Surely we should communicate our disapproval to our children?

“We shouldn’t be going around disapproving of each other, we should be disagreeing with each other including sharing our disagreements about matters of morality to the extent others want to hear what we think. To disapprove means, generally speaking, trying to hurt them.”
– Sarah Fitz-Claridge


      

“Does the parent not have a right to disapprove of her child’s actions and to communicate her disapproval? We consider it an obligation to communicate our disapproval of our friend’s destructive actions to him and to encourage better behavior. Why should it be any different with children?”

I don’t think it’s true that we have an obligation to heap disapproval on our friends: we have a right or an obligation to disagree with our friends. To disapprove means, generally speaking, trying to hurt them.

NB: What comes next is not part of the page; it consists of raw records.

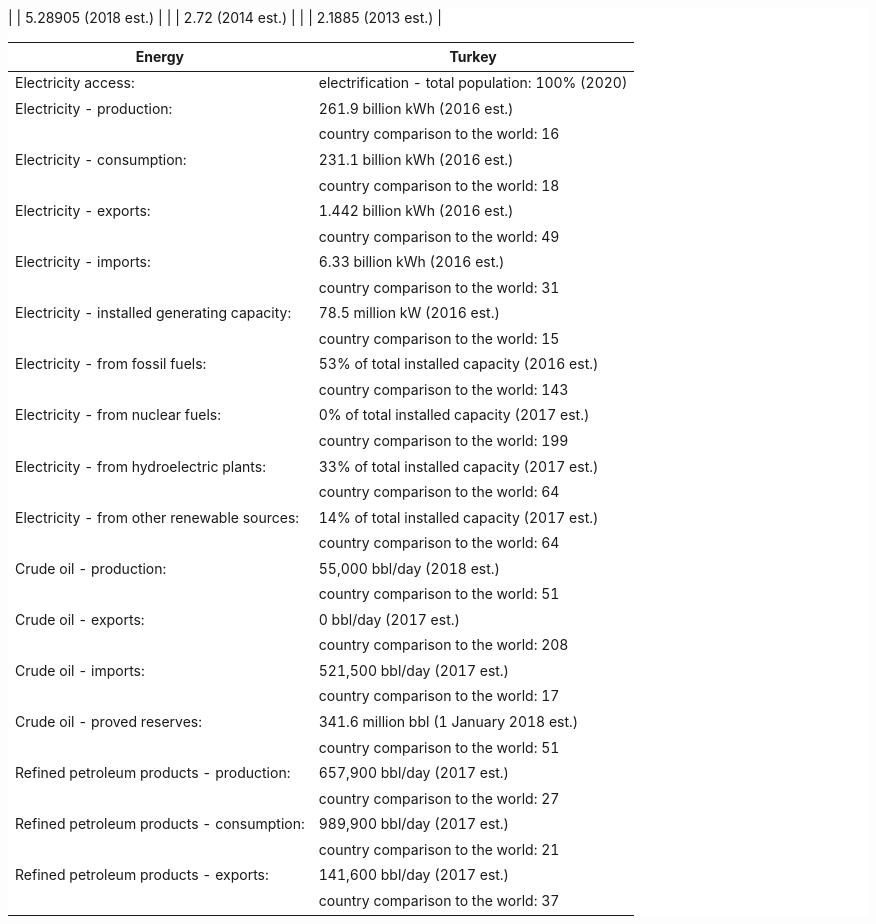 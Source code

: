 | | 5.28905 (2018 est.) |
| | 2.72 (2014 est.) |
| | 2.1885 (2013 est.) |

| Energy | Turkey |
| --- | --- |
| Electricity access: | electrification - total population: 100% (2020) |
| Electricity - production: | 261.9 billion kWh (2016 est.) |
| | country comparison to the world: 16 |
| Electricity - consumption: | 231.1 billion kWh (2016 est.) |
| | country comparison to the world: 18 |
| Electricity - exports: | 1.442 billion kWh (2016 est.) |
| | country comparison to the world: 49 |
| Electricity - imports: | 6.33 billion kWh (2016 est.) |
| | country comparison to the world: 31 |
| Electricity - installed generating capacity: | 78.5 million kW (2016 est.) |
| | country comparison to the world: 15 |
| Electricity - from fossil fuels: | 53% of total installed capacity (2016 est.) |
| | country comparison to the world: 143 |
| Electricity - from nuclear fuels: | 0% of total installed capacity (2017 est.) |
| | country comparison to the world: 199 |
| Electricity - from hydroelectric plants: | 33% of total installed capacity (2017 est.) |
| | country comparison to the world: 64 |
| Electricity - from other renewable sources: | 14% of total installed capacity (2017 est.) |
| | country comparison to the world: 64 |
| Crude oil - production: | 55,000 bbl/day (2018 est.) |
| | country comparison to the world: 51 |
| Crude oil - exports: | 0 bbl/day (2017 est.) |
| | country comparison to the world: 208 |
| Crude oil - imports: | 521,500 bbl/day (2017 est.) |
| | country comparison to the world: 17 |
| Crude oil - proved reserves: | 341.6 million bbl (1 January 2018 est.) |
| | country comparison to the world: 51 |
| Refined petroleum products - production: | 657,900 bbl/day (2017 est.) |
| | country comparison to the world: 27 |
| Refined petroleum products - consumption: | 989,900 bbl/day (2017 est.) |
| | country comparison to the world: 21 |
| Refined petroleum products - exports: | 141,600 bbl/day (2017 est.) |
| | country comparison to the world: 37 |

We have a right and an obligation to stop them using coercion if necessary if they are about to murder someone, but in the ordinary course of life, most people are not terrorists and murderers, and disapproval and coercion are a mistake. We shouldn’t be going around disapproving of each other, we should be disagreeing with each other including sharing our disagreements about matters of morality to the extent others want to hear what we think.

Disagreeing with each other is something we find valuable. I can say I really liked the foie gras dish I had in Paris. And my friend can share his theory about why he considers eating foie gras to be immoral, telling me how the geese are mistreated. And perhaps I will be persuaded, or he will by what I say, but even if we do not end up agreeing with each other, each of us can learn from the disagreement.

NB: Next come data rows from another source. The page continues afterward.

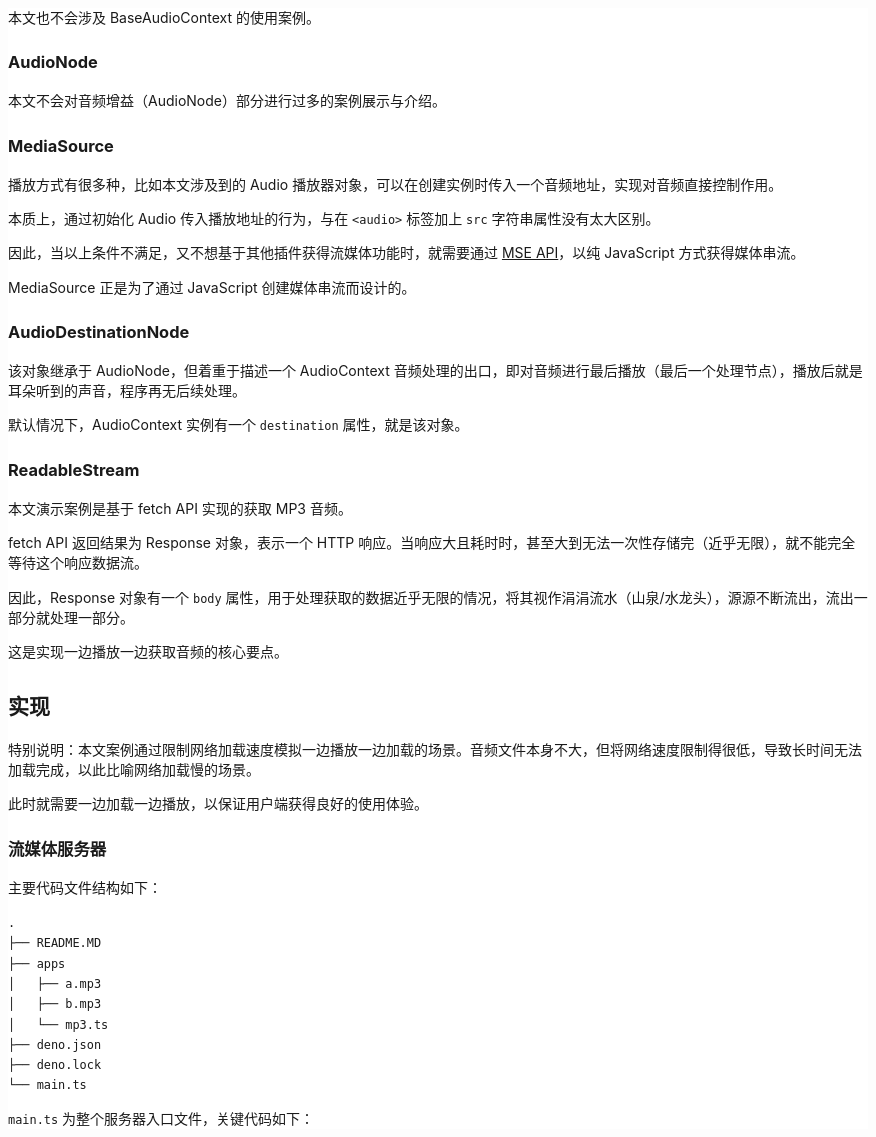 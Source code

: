 本文也不会涉及 BaseAudioContext 的使用案例。

### AudioNode

本文不会对音频增益（AudioNode）部分进行过多的案例展示与介绍。

### MediaSource

播放方式有很多种，比如本文涉及到的 Audio 播放器对象，可以在创建实例时传入一个音频地址，实现对音频直接控制作用。

本质上，通过初始化 Audio 传入播放地址的行为，与在 `<audio>` 标签加上 `src` 字符串属性没有太大区别。

因此，当以上条件不满足，又不想基于其他插件获得流媒体功能时，就需要通过 [MSE API](https://developer.mozilla.org/zh-CN/docs/Web/API/Media_Source_Extensions_API)，以纯 JavaScript 方式获得媒体串流。

MediaSource 正是为了通过 JavaScript 创建媒体串流而设计的。

### AudioDestinationNode

该对象继承于 AudioNode，但着重于描述一个 AudioContext 音频处理的出口，即对音频进行最后播放（最后一个处理节点），播放后就是耳朵听到的声音，程序再无后续处理。

默认情况下，AudioContext 实例有一个 `destination` 属性，就是该对象。

### ReadableStream

本文演示案例是基于 fetch API 实现的获取 MP3 音频。

fetch API 返回结果为 Response 对象，表示一个 HTTP 响应。当响应大且耗时时，甚至大到无法一次性存储完（近乎无限），就不能完全等待这个响应数据流。

因此，Response 对象有一个 `body` 属性，用于处理获取的数据近乎无限的情况，将其视作涓涓流水（山泉/水龙头），源源不断流出，流出一部分就处理一部分。

这是实现一边播放一边获取音频的核心要点。

## 实现

特别说明：本文案例通过限制网络加载速度模拟一边播放一边加载的场景。音频文件本身不大，但将网络速度限制得很低，导致长时间无法加载完成，以此比喻网络加载慢的场景。

此时就需要一边加载一边播放，以保证用户端获得良好的使用体验。

### 流媒体服务器

主要代码文件结构如下：

```
.
├── README.MD
├── apps
│   ├── a.mp3
│   ├── b.mp3
│   └── mp3.ts
├── deno.json
├── deno.lock
└── main.ts
```

`main.ts` 为整个服务器入口文件，关键代码如下：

Suppose I have a disagreement with a friend who is planning to do something that seems seriously morally wrong, that will be violating someone else’s rights. Of course I will make the case to my friend that what he is doing is morally wrong, and that it is not something he will want to do once he sees the reality of what he is doing. In this situation, if I want to persuade my friend not to do that thing, it is not going to help persuade him if I punish him by exuding disapproval.

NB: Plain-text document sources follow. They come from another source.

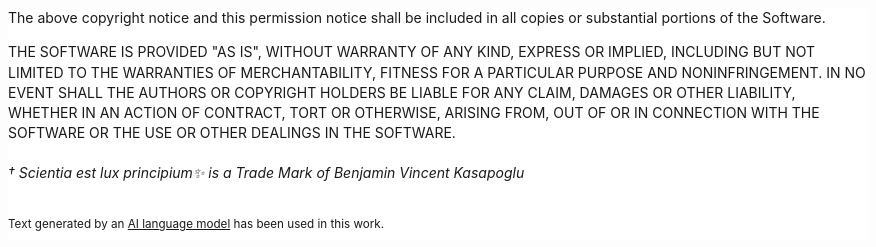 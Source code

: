 The above copyright notice and this permission notice shall be included in all
copies or substantial portions of the Software.

THE SOFTWARE IS PROVIDED "AS IS", WITHOUT WARRANTY OF ANY KIND, EXPRESS OR
IMPLIED, INCLUDING BUT NOT LIMITED TO THE WARRANTIES OF MERCHANTABILITY,
FITNESS FOR A PARTICULAR PURPOSE AND NONINFRINGEMENT. IN NO EVENT SHALL THE
AUTHORS OR COPYRIGHT HOLDERS BE LIABLE FOR ANY CLAIM, DAMAGES OR OTHER
LIABILITY, WHETHER IN AN ACTION OF CONTRACT, TORT OR OTHERWISE, ARISING FROM,
OUT OF OR IN CONNECTION WITH THE SOFTWARE OR THE USE OR OTHER DEALINGS IN THE
SOFTWARE.





###### † Scientia est lux principium✨ is a Trade Mark of Benjamin Vincent Kasapoglu

<sup>Text generated by an [AI language model](https://openai.com/) has been used in this work.</sup>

Disapproval says: “You are a bad person who wants to do wrong. You know that what you are doing is evil, and yet you are doing it anyway.”

“The idea that truth is manifest—that it is there for everyone to see, if only he wants to see it—this theory is the basis of almost every kind of fanaticism. For only the most depraved wickedness can refuse to see the manifest truth”, as Karl Popper says.

Disapproval judges you guilty of choosing evil rather than giving you the benefit of the doubt. Disagreeing morally allows for the possibility that perhaps you do not know that it is wrong; perhaps you are making a mistake, and you will want to correct it the moment you hear our criticism.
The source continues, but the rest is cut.